Mineiros colhem flores que 'vivem para sempre' e são reconhecidos pela ONU
Em Minas Gerais, na região da Serra do Espinhaço, um povo resiste há mais de um século. São os apanhadores de flores sempre-vivas. O termo tem a ver com a característica das flores do Cerrado: mesmo fora da terra, as plantas são desidratadas e preservam a cor e o formato. Ficam, assim, sempre vivas.
A resistência também é uma característica dos próprios apanhadores. Unidos, sobreviveram às adversidades, que poderiam extingui-los. A apanhadora Maria de Fátima Alves, a Tatinha, sabe bem.
Os apanhadores vivem uma vida comunitária. Há áreas comunitárias para gado e plantio de comida. As flores são as principais fontes de renda e toneladas são vendidas para Minas, Brasil e exterior. A região, porém, virou alvo do interesse econômico de poderosos. "Há mais de 30 anos, as cercas chegaram", relembra Tatinha.
Aos poucos, grileiros fincaram cercas e venderam terras. A monocultura também foi instalada em fazendas e as conhecidas mineradoras mineiras se instalaram ali. O alerta foi aceso.
Uma interferência ambiental nestas proporções pode impactar drasticamente a dinâmica dos apanhadores. Todos os anos, cerca de 350 espécies endêmicas do Cerrado são colhidas. Entre elas, há 90 espécies de flores e botões, usados em artesanatos, buquês e lembrancinhas.
Os apanhadores se dividem entre o trabalho a 1400 metros de altitude, onde criam gado, e os "pé-da-serra", onde praticam agricultura e criam animais de pequeno porte nas regiões com menores altitudes.
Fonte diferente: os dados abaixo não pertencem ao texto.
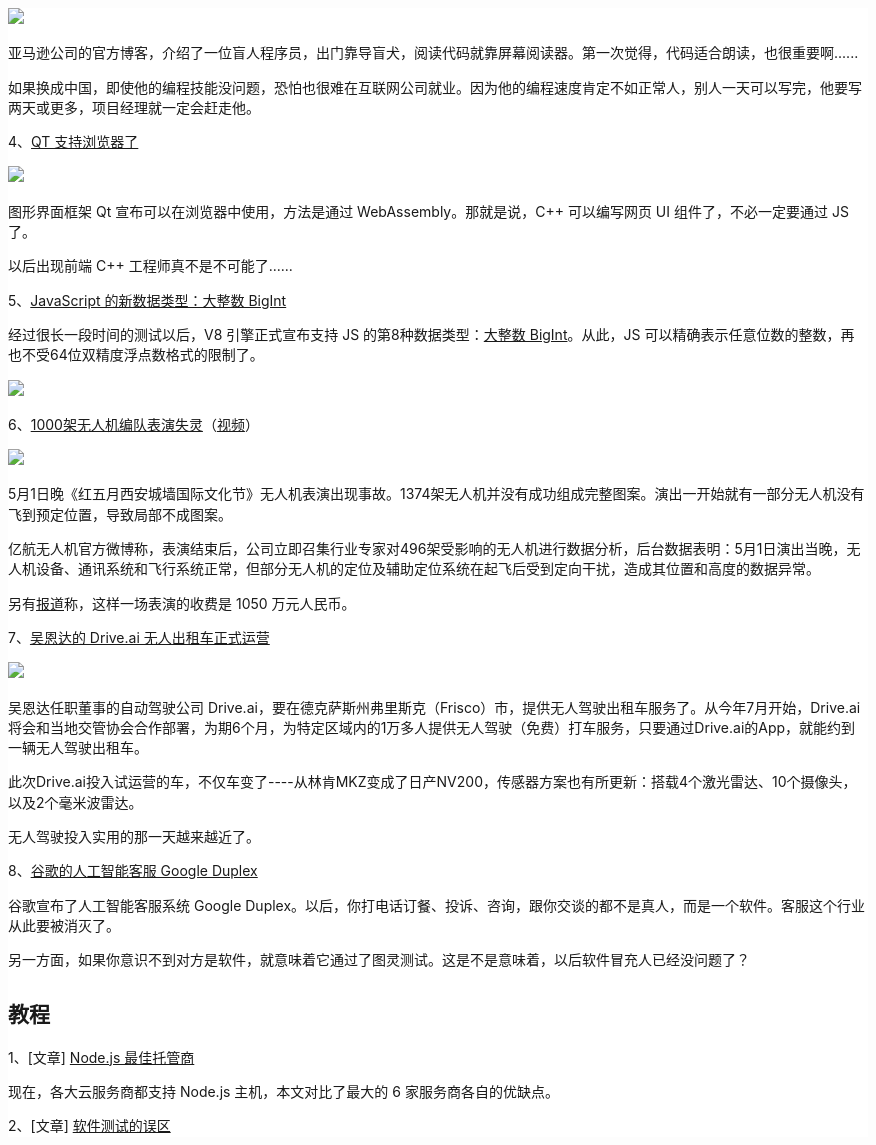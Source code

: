 ![](http://www.ruanyifeng.com/blogimg/asset/2018/bg2018051103.jpg)

亚马逊公司的官方博客，介绍了一位盲人程序员，出门靠导盲犬，阅读代码就靠屏幕阅读器。第一次觉得，代码适合朗读，也很重要啊......

如果换成中国，即使他的编程技能没问题，恐怕也很难在互联网公司就业。因为他的编程速度肯定不如正常人，别人一天可以写完，他要写两天或更多，项目经理就一定会赶走他。

4、[QT 支持浏览器了](http://blog.qt.io/blog/2018/04/23/beta-qt-webassembly-technology-preview/)

![](http://www.ruanyifeng.com/blogimg/asset/2018/bg2018051104.jpg)

图形界面框架 Qt 宣布可以在浏览器中使用，方法是通过 WebAssembly。那就是说，C++ 可以编写网页 UI 组件了，不必一定要通过 JS 了。

以后出现前端 C++ 工程师真不是不可能了...... 

5、[JavaScript 的新数据类型：大整数 BigInt](https://v8project.blogspot.com/2018/05/bigint.html)

经过很长一段时间的测试以后，V8 引擎正式宣布支持 JS 的第8种数据类型：[大整数 BigInt](http://es6.ruanyifeng.com/#docs/proposals#BigInt-%E6%95%B0%E6%8D%AE%E7%B1%BB%E5%9E%8B)。从此，JS 可以精确表示任意位数的整数，再也不受64位双精度浮点数格式的限制了。

![](http://www.ruanyifeng.com/blogimg/asset/2018/bg2018051106.jpg)


6、[1000架无人机编队表演失灵](http://tech.sina.com.cn/it/2018-05-06/doc-ihacuuvu0776524.shtml)（[视频](http://video.sina.com.cn/view/257117825.html)）

![](http://www.ruanyifeng.com/blogimg/asset/2018/bg2018051107.jpg)

5月1日晚《红五月西安城墙国际文化节》无人机表演出现事故。1374架无人机并没有成功组成完整图案。演出一开始就有一部分无人机没有飞到预定位置，导致局部不成图案。

亿航无人机官方微博称，表演结束后，公司立即召集行业专家对496架受影响的无人机进行数据分析，后台数据表明：5月1日演出当晚，无人机设备、通讯系统和飞行系统正常，但部分无人机的定位及辅助定位系统在起飞后受到定向干扰，造成其位置和高度的数据异常。

另有[报道](http://www.bjnews.com.cn/invest/2018/05/03/485624.html)称，这样一场表演的收费是 1050 万元人民币。

7、[吴恩达的 Drive.ai 无人出租车正式运营](http://www.sohu.com/a/230791086_610300)

![](http://www.ruanyifeng.com/blogimg/asset/2018/bg2018051109.jpg)

吴恩达任职董事的自动驾驶公司 Drive.ai，要在德克萨斯州弗里斯克（Frisco）市，提供无人驾驶出租车服务了。从今年7月开始，Drive.ai将会和当地交管协会合作部署，为期6个月，为特定区域内的1万多人提供无人驾驶（免费）打车服务，只要通过Drive.ai的App，就能约到一辆无人驾驶出租车。

此次Drive.ai投入试运营的车，不仅车变了----从林肯MKZ变成了日产NV200，传感器方案也有所更新：搭载4个激光雷达、10个摄像头，以及2个毫米波雷达。

无人驾驶投入实用的那一天越来越近了。

8、[谷歌的人工智能客服 Google Duplex](https://ai.googleblog.com/2018/05/duplex-ai-system-for-natural-conversation.html?m=1)

谷歌宣布了人工智能客服系统 Google Duplex。以后，你打电话订餐、投诉、咨询，跟你交谈的都不是真人，而是一个软件。客服这个行业从此要被消灭了。

另一方面，如果你意识不到对方是软件，就意味着它通过了图灵测试。这是不是意味着，以后软件冒充人已经没问题了？

## 教程

1、[文章] [Node.js 最佳托管商](https://railsware.com/blog/2018/04/19/best-hosting-for-node-js-app/)

现在，各大云服务商都支持 Node.js 主机，本文对比了最大的 6 家服务商各自的优缺点。

2、[文章] [软件测试的误区](http://blog.codepipes.com/testing/software-testing-antipatterns.html#anti-pattern-7---having-flaky-or-slow-tests)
As flores são coletadas nas épocas com menos chuvas. Nos chuvosos, o trabalho é focado na agricultura e na geração do próprio alimento. Além da comida, há o cultivo de plantas medicinais.
O conhecimento é transmitido há gerações e só a família pode dominar o cultivo, a colheita e a criação de animais e plantas em diferentes períodos e climas do ano. Mas demorou até serem ouvidas.
Unidades de conservação
Nos anos 1990 e nos anos 2000, um parque estadual e um parque nacional foram criados para conservar a Serra do Espinhaço. O projeto da União era ambicioso: quase 125 mil hectares de parque nacional, o que dá metade da cidade de São Paulo. Justamente onde viviam apanhadores.
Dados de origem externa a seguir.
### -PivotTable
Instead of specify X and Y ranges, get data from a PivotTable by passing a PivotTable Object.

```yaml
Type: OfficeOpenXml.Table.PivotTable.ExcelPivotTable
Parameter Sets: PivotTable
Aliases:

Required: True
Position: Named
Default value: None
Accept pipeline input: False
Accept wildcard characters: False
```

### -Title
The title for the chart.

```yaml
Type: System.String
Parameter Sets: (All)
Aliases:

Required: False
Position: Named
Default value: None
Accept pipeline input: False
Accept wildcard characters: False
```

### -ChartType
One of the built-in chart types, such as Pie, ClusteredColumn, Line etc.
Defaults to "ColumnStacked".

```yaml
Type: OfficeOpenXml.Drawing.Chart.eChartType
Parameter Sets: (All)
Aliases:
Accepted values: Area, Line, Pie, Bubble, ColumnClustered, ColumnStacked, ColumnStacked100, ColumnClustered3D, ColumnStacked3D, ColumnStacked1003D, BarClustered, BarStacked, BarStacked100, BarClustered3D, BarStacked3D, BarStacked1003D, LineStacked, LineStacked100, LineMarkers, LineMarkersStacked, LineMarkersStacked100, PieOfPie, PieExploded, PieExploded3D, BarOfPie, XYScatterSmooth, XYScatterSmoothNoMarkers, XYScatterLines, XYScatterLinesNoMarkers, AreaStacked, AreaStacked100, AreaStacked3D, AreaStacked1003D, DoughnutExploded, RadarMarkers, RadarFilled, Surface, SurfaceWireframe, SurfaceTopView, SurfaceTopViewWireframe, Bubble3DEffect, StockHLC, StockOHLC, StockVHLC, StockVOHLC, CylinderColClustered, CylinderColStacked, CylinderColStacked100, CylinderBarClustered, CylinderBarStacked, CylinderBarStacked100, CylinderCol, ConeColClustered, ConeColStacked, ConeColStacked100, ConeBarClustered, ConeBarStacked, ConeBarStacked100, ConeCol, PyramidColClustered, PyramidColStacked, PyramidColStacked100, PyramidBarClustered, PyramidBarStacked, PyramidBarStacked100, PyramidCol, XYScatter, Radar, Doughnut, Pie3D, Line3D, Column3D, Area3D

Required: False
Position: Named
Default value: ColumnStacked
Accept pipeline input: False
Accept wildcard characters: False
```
Em instalações desse tipo, a população local costuma ser consultada. Apesar da proteção positiva para o território, Tatinha diz que os apanhadores foram ignorados no processo, embora fizessem uso sustentável há séculos.
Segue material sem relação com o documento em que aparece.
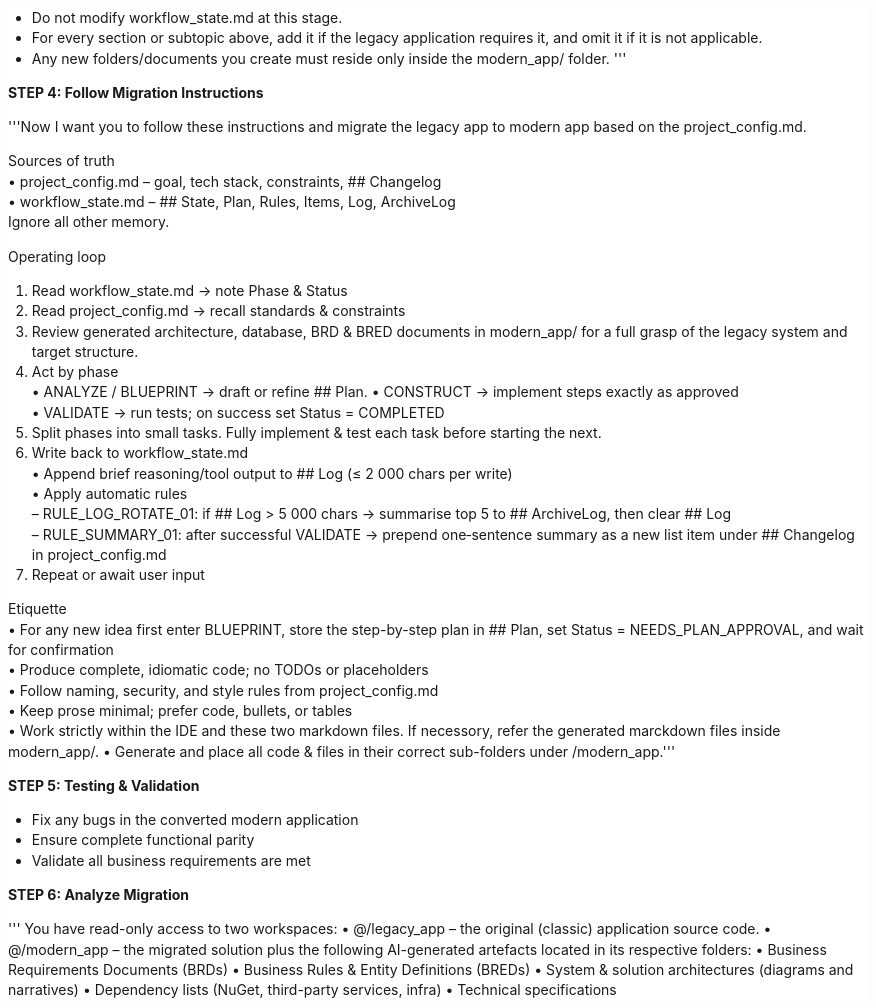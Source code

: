 - Do not modify workflow_state.md at this stage.
- For every section or subtopic above, add it if the legacy application requires it, and omit it if it is not applicable.
- Any new folders/documents you create must reside only inside the modern_app/ folder.
'''

**STEP 4: Follow Migration Instructions**

'''Now I want you to follow these instructions and migrate the legacy app to modern app based on the project_config.md.

Sources of truth  
• project_config.md – goal, tech stack, constraints, ## Changelog  
• workflow_state.md – ## State, Plan, Rules, Items, Log, ArchiveLog  
Ignore all other memory.

Operating loop  
1. Read workflow_state.md → note Phase & Status  
2. Read project_config.md → recall standards & constraints
3. Review generated architecture, database, BRD & BRED documents in modern_app/ for a full grasp of the legacy system and target structure.
4. Act by phase  
   • ANALYZE / BLUEPRINT → draft or refine ## Plan.
   • CONSTRUCT → implement steps exactly as approved  
   • VALIDATE → run tests; on success set Status = COMPLETED
5. Split phases into small tasks. Fully implement & test each task before starting the next.
6. Write back to workflow_state.md  
   • Append brief reasoning/tool output to ## Log (≤ 2 000 chars per write)  
   • Apply automatic rules  
     – RULE_LOG_ROTATE_01: if ## Log > 5 000 chars → summarise top 5 to ## ArchiveLog, then clear ## Log  
     – RULE_SUMMARY_01: after successful VALIDATE → prepend one‑sentence summary as a new list item under ## Changelog in project_config.md  
7. Repeat or await user input

Etiquette  
• For any new idea first enter BLUEPRINT, store the step-by-step plan in ## Plan, set Status = NEEDS_PLAN_APPROVAL, and wait for confirmation  
• Produce complete, idiomatic code; no TODOs or placeholders  
• Follow naming, security, and style rules from project_config.md  
• Keep prose minimal; prefer code, bullets, or tables  
• Work strictly within the IDE and these two markdown files. If necessory, refer the generated marckdown files inside modern_app/.
• Generate and place all code & files in their correct sub-folders under /modern_app.'''

**STEP 5: Testing & Validation**
- Fix any bugs in the converted modern application
- Ensure complete functional parity
- Validate all business requirements are met

**STEP 6: Analyze Migration**

'''
You have read-only access to two workspaces:
• @/legacy_app  – the original (classic) application source code.
• @/modern_app  – the migrated solution plus the following AI-generated artefacts located in its respective folders:
   • Business Requirements Documents (BRDs)
   • Business Rules & Entity Definitions (BREDs)
   • System & solution architectures (diagrams and narratives)
   • Dependency lists (NuGet, third-party services, infra)
   • Technical specifications
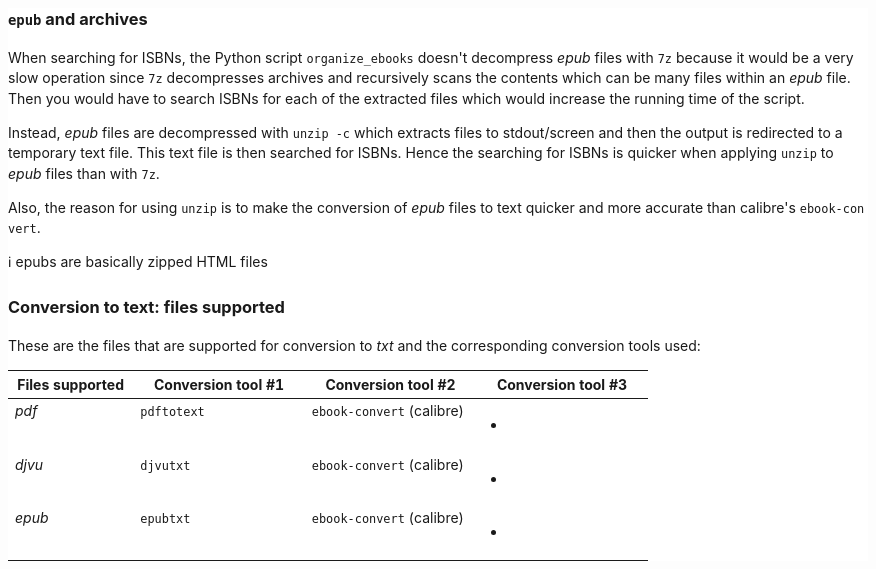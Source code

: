 ### `epub` and archives

When searching for ISBNs, the Python script `organize_ebooks` doesn't
decompress *epub* files with `7z` because it would be a very slow
operation since `7z` decompresses archives and recursively scans the
contents which can be many files within an *epub* file. Then you would
have to search ISBNs for each of the extracted files which would
increase the running time of the script.

Instead, *epub* files are decompressed with `unzip -c` which extracts
files to stdout/screen and then the output is redirected to a temporary
text file. This text file is then searched for ISBNs. Hence the
searching for ISBNs is quicker when applying `unzip` to *epub* files
than with `7z`.

Also, the reason for using `unzip` is to make the conversion of *epub*
files to text quicker and more accurate than calibre's `ebook-convert`.

<span class="title-ref">:information_source:</span> epubs are basically
zipped HTML files

### Conversion to text: files supported

These are the files that are supported for conversion to *txt* and the
corresponding conversion tools used:

<table>
<colgroup>
<col style="width: 19%" />
<col style="width: 26%" />
<col style="width: 26%" />
<col style="width: 26%" />
</colgroup>
<thead>
<tr class="header">
<th>Files supported</th>
<th>Conversion tool #1</th>
<th>Conversion tool #2</th>
<th>Conversion tool #3</th>
</tr>
</thead>
<tbody>
<tr class="odd">
<td><em>pdf</em></td>
<td><code>pdftotext</code></td>
<td><code>ebook-convert</code> (calibre)</td>
<td><ul>
<li></li>
</ul></td>
</tr>
<tr class="even">
<td><em>djvu</em></td>
<td><code>djvutxt</code></td>
<td><code>ebook-convert</code> (calibre)</td>
<td><ul>
<li></li>
</ul></td>
</tr>
<tr class="odd">
<td><em>epub</em></td>
<td><code>epubtxt</code></td>
<td><code>ebook-convert</code> (calibre)</td>
<td><ul>
<li></li>
</ul></td>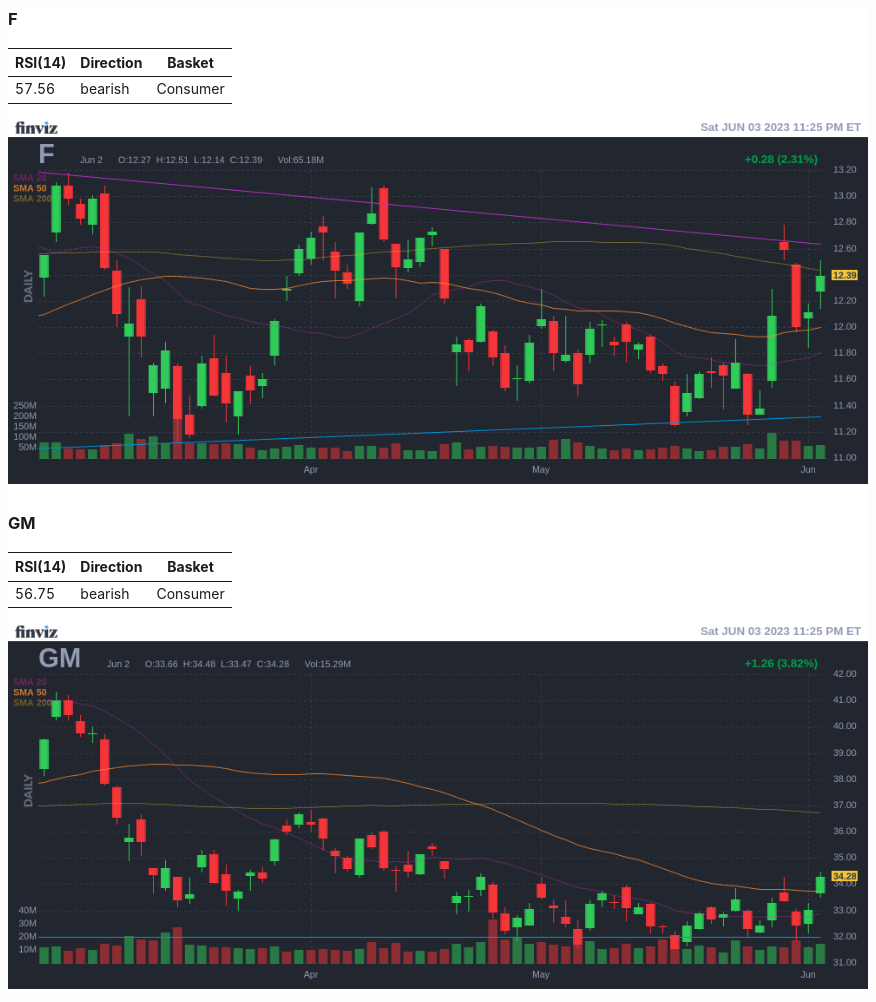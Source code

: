 ### F

|  RSI(14) | Direction | Basket |
|----------|-------|--------|
|  57.56 | bearish | Consumer |

![image](F-D-M3.png)

### GM

|  RSI(14) | Direction | Basket |
|----------|-------|--------|
|  56.75 | bearish | Consumer |

![image](GM-D-M3.png)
Segundo ela, uma das consultas foi feita em uma escola e incluiu até assinaturas de adolescentes. Nos anos 2000, para discutir a ampliação do parque nacional, diz que a consulta foi online. "Quem dos apanhadores tinha internet em 2002? Muitos apanhadores ainda não têm", diz. Nos dois casos, ela afirma que só foram informados após a execução do projeto.
Eles queriam ser reconhecidos, ouvidos, e tomaram uma decisão. Era hora de se unirem.
A união
Em 2010, os apanhadores criaram uma comissão. "É um direito dessas comunidades serem ouvidas", diz Fernanda Monteiro, geógrafa e pesquisadora dos modos de vida das apanhadoras de flores da USP (Universidade de São Paulo).
Segundo ela, as plantações, a mineração e a criação de unidades de conservação jogaram os apanhadores de um lado pro outro, sem respeito ao conhecimento e ao domínio do território. "Isso coloca os grupos numa condição vulnerável, porque quem vem de fora acha que pode entrar e fazer o que quiser".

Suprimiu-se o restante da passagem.